Begitu kondangnya Mustika Kwitang lantaran melahirkan banyak atlet silat nasional, bahkan internasional. Dulu, saya pernah berguru di Mustika Kwitang. Saya menyaksikan sendiri banyak jawara dan perguruan silat di Jakarta Pusat dan daerah lainnya, yang mengundang Mustika Kwitang. Tentu untuk adu kebolehan dan saling belajar jurus silat. Bang Jajak, yang berpenampilan tegap dan gagah dengan “kumis Jampang” selalu dihormati oleh para jawara silat Betawi. Dia begitu disegani.
Ketika Tugu Tani di jalan Menteng Raya akan dibangun, di atas tanah lapangan yang baru dibongkar, entah apa sebabnya, terjadi perkelahian antara anak-anak Kwitang dan Kebon Sirih. Bang Jajak yang mendapat kabar, langsung bergegas.

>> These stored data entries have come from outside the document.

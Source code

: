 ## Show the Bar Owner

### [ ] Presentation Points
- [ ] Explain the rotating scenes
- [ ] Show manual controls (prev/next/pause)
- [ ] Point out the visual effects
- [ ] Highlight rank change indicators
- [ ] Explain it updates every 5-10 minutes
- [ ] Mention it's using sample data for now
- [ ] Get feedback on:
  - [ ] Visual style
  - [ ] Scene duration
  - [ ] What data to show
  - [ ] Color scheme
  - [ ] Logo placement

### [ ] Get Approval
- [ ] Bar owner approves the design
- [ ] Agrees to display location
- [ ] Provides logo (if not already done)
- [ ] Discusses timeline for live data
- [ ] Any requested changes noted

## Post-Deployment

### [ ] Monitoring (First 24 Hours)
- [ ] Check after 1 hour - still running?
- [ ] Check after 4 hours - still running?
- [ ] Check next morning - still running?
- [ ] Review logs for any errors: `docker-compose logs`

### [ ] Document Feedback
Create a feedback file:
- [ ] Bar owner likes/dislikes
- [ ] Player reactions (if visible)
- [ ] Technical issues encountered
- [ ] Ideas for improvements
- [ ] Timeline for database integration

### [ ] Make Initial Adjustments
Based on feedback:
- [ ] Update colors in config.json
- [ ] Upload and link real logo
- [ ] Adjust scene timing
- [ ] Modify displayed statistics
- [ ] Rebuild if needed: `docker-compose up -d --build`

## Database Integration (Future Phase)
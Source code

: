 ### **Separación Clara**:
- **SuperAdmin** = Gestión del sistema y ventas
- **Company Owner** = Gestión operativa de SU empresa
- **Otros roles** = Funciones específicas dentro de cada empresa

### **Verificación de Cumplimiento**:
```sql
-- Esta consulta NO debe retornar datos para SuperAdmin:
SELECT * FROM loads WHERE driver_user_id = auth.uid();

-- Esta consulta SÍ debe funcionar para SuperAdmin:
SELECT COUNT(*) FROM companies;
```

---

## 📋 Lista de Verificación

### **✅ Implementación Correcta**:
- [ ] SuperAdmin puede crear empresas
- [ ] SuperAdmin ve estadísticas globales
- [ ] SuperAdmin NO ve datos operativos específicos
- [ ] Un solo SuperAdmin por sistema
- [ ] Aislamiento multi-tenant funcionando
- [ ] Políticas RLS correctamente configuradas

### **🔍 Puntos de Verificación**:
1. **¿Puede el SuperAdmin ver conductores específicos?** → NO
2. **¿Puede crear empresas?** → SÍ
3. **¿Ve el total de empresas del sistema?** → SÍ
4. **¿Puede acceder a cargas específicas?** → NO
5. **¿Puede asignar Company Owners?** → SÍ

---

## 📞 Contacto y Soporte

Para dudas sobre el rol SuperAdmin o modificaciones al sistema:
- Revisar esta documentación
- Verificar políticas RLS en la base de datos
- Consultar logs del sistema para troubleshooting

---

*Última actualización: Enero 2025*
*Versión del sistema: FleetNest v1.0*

Dia tidak masuk ke arena perkelahian itu, tapi menuju Kebon Sirih. Dia menemui para pentolan dan jagoan Kebon Sirih, meminta agar perkelahian itu segera dihentikan. Entah bagaimana caranya, perkelahian itu memang benar-benar reda. Semua remaja yang berkelahi pulang ke rumah masing-masing.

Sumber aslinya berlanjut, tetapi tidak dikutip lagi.